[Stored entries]
/---
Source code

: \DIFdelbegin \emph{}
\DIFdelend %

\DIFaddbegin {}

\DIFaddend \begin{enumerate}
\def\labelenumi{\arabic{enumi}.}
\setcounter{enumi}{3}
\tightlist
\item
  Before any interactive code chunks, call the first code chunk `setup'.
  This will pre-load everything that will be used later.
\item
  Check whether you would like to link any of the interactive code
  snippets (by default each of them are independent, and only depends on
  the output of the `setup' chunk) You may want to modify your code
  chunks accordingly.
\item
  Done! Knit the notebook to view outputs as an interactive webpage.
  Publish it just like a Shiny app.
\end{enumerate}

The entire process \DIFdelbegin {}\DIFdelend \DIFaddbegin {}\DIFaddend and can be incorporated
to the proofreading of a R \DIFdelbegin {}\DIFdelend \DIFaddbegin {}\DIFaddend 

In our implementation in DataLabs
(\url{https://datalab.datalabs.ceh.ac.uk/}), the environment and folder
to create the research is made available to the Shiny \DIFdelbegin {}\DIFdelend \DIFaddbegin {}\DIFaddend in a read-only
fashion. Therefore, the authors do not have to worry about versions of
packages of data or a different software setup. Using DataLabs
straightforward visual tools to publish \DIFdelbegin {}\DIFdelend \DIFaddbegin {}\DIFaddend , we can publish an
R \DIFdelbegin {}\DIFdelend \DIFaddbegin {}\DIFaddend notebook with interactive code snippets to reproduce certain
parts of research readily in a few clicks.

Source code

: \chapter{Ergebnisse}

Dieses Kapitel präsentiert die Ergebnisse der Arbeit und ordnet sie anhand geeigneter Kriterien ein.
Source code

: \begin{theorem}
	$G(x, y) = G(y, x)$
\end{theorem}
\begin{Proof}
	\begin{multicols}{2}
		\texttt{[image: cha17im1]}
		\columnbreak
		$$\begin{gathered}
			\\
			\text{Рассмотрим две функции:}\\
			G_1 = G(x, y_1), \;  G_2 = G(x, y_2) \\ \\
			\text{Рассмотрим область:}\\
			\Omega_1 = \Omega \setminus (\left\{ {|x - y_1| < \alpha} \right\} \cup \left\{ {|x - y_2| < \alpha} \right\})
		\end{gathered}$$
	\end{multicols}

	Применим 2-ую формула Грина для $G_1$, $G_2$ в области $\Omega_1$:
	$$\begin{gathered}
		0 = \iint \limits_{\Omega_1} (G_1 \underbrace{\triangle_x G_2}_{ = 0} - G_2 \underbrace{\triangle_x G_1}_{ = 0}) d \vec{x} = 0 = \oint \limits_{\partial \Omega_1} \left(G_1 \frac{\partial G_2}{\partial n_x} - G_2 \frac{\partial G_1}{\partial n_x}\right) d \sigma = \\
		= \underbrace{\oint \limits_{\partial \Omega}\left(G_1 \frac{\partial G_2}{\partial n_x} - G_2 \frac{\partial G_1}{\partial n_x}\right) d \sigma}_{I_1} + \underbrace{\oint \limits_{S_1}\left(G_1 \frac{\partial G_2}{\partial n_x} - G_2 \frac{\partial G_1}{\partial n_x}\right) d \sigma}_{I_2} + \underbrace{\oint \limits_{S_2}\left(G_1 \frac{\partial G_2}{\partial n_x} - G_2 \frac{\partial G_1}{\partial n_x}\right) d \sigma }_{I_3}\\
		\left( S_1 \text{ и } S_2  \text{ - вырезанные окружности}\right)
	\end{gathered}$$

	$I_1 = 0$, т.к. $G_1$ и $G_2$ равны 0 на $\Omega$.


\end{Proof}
\---
→ **Required work**:
Please output all of the entries without changing a single character.

→ **Written answer**:
Source code

: \DIFdelbegin \emph{}
\DIFdelend %

\DIFaddbegin {}

\DIFaddend \begin{enumerate}
\def\labelenumi{\arabic{enumi}.}
\setcounter{enumi}{3}
\tightlist
\item
  Before any interactive code chunks, call the first code chunk `setup'.
  This will pre-load everything that will be used later.
\item
  Check whether you would like to link any of the interactive code
  snippets (by default each of them are independent, and only depends on
  the output of the `setup' chunk) You may want to modify your code
  chunks accordingly.
\item
  Done! Knit the notebook to view outputs as an interactive webpage.
  Publish it just like a Shiny app.
\end{enumerate}

The entire process \DIFdelbegin {}\DIFdelend \DIFaddbegin {}\DIFaddend and can be incorporated
to the proofreading of a R \DIFdelbegin {}\DIFdelend \DIFaddbegin {}\DIFaddend 

In our implementation in DataLabs
(\url{https://datalab.datalabs.ceh.ac.uk/}), the environment and folder
to create the research is made available to the Shiny \DIFdelbegin {}\DIFdelend \DIFaddbegin {}\DIFaddend in a read-only
fashion. Therefore, the authors do not have to worry about versions of
packages of data or a different software setup. Using DataLabs
straightforward visual tools to publish \DIFdelbegin {}\DIFdelend \DIFaddbegin {}\DIFaddend , we can publish an
R \DIFdelbegin {}\DIFdelend \DIFaddbegin {}\DIFaddend notebook with interactive code snippets to reproduce certain
parts of research readily in a few clicks.

Source code

: \chapter{Ergebnisse}

Dieses Kapitel präsentiert die Ergebnisse der Arbeit und ordnet sie anhand geeigneter Kriterien ein.
Source code

: \begin{theorem}
	$G(x, y) = G(y, x)$
\end{theorem}
\begin{Proof}
	\begin{multicols}{2}
		\texttt{[image: cha17im1]}
		\columnbreak
		$$\begin{gathered}
			\\
			\text{Рассмотрим две функции:}\\
			G_1 = G(x, y_1), \;  G_2 = G(x, y_2) \\ \\
			\text{Рассмотрим область:}\\
			\Omega_1 = \Omega \setminus (\left\{ {|x - y_1| < \alpha} \right\} \cup \left\{ {|x - y_2| < \alpha} \right\})
		\end{gathered}$$
	\end{multicols}

	Применим 2-ую формула Грина для $G_1$, $G_2$ в области $\Omega_1$:
	$$\begin{gathered}
		0 = \iint \limits_{\Omega_1} (G_1 \underbrace{\triangle_x G_2}_{ = 0} - G_2 \underbrace{\triangle_x G_1}_{ = 0}) d \vec{x} = 0 = \oint \limits_{\partial \Omega_1} \left(G_1 \frac{\partial G_2}{\partial n_x} - G_2 \frac{\partial G_1}{\partial n_x}\right) d \sigma = \\
		= \underbrace{\oint \limits_{\partial \Omega}\left(G_1 \frac{\partial G_2}{\partial n_x} - G_2 \frac{\partial G_1}{\partial n_x}\right) d \sigma}_{I_1} + \underbrace{\oint \limits_{S_1}\left(G_1 \frac{\partial G_2}{\partial n_x} - G_2 \frac{\partial G_1}{\partial n_x}\right) d \sigma}_{I_2} + \underbrace{\oint \limits_{S_2}\left(G_1 \frac{\partial G_2}{\partial n_x} - G_2 \frac{\partial G_1}{\partial n_x}\right) d \sigma }_{I_3}\\
		\left( S_1 \text{ и } S_2  \text{ - вырезанные окружности}\right)
	\end{gathered}$$

	$I_1 = 0$, т.к. $G_1$ и $G_2$ равны 0 на $\Omega$.


\end{Proof}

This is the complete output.